** MATERIAL FOR THIS TASK follows **

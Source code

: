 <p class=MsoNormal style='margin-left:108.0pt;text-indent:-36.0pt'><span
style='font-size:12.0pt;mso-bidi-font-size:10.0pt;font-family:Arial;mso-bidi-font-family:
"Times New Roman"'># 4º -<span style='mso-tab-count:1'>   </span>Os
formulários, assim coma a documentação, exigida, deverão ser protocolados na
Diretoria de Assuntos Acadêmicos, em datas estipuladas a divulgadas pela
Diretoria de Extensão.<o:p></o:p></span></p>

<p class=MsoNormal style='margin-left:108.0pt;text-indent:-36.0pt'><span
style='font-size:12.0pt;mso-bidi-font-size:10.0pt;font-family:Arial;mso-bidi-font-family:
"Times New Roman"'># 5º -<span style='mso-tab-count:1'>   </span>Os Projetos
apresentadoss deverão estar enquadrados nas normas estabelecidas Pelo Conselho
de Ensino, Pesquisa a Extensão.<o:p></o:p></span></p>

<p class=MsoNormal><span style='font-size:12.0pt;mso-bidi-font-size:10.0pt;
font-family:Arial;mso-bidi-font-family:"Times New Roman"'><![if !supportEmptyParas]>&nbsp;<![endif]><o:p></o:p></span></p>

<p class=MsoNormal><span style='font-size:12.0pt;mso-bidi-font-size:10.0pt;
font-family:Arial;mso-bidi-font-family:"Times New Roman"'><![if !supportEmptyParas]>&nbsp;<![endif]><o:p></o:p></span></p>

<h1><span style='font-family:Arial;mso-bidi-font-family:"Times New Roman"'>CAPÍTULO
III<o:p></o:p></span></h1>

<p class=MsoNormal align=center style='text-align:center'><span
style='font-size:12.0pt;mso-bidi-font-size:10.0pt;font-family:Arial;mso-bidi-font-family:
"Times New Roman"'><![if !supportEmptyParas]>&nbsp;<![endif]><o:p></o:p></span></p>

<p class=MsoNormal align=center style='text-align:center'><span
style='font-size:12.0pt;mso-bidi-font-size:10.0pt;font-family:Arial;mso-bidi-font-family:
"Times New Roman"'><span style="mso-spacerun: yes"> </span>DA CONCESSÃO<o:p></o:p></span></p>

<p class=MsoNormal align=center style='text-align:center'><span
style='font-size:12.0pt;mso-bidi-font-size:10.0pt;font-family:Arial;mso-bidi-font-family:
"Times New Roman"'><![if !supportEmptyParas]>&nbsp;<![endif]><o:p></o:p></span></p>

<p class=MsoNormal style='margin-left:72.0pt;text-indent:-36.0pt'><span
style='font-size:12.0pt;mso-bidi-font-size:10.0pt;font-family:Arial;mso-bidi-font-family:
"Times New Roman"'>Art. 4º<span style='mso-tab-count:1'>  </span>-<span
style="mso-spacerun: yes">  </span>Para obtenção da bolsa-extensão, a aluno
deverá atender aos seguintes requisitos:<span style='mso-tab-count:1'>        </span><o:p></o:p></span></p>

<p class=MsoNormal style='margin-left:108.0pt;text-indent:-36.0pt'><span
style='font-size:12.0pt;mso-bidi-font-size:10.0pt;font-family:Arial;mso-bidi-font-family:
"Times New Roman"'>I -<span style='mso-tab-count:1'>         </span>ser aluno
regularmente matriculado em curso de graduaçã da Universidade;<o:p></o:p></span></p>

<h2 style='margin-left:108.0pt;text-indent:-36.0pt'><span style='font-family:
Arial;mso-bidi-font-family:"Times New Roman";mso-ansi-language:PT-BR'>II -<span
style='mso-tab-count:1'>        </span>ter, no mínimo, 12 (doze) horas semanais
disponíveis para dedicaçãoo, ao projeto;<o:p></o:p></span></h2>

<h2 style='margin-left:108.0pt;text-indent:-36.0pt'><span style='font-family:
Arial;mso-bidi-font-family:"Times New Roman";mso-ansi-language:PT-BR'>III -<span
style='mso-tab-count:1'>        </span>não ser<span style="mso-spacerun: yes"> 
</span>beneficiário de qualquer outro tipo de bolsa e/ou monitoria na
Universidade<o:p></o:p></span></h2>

** End of MATERIAL FOR THIS TASK **

▸ WHAT YOU NEED TO DO:
Print exactly the lines above, between the one holding "Diretoria de Extensão.<o:p></o:p></span></p>" and the one holding "de Ensino, Pesquisa", inclusive, and nothing besides.

▸ TASK RESULT:
Diretoria de Extensão.<o:p></o:p></span></p>

<p class=MsoNormal style='margin-left:108.0pt;text-indent:-36.0pt'><span
style='font-size:12.0pt;mso-bidi-font-size:10.0pt;font-family:Arial;mso-bidi-font-family:
"Times New Roman"'># 5º -<span style='mso-tab-count:1'>   </span>Os Projetos
apresentadoss deverão estar enquadrados nas normas estabelecidas Pelo Conselho
de Ensino, Pesquisa a Extensão.<o:p></o:p></span></p>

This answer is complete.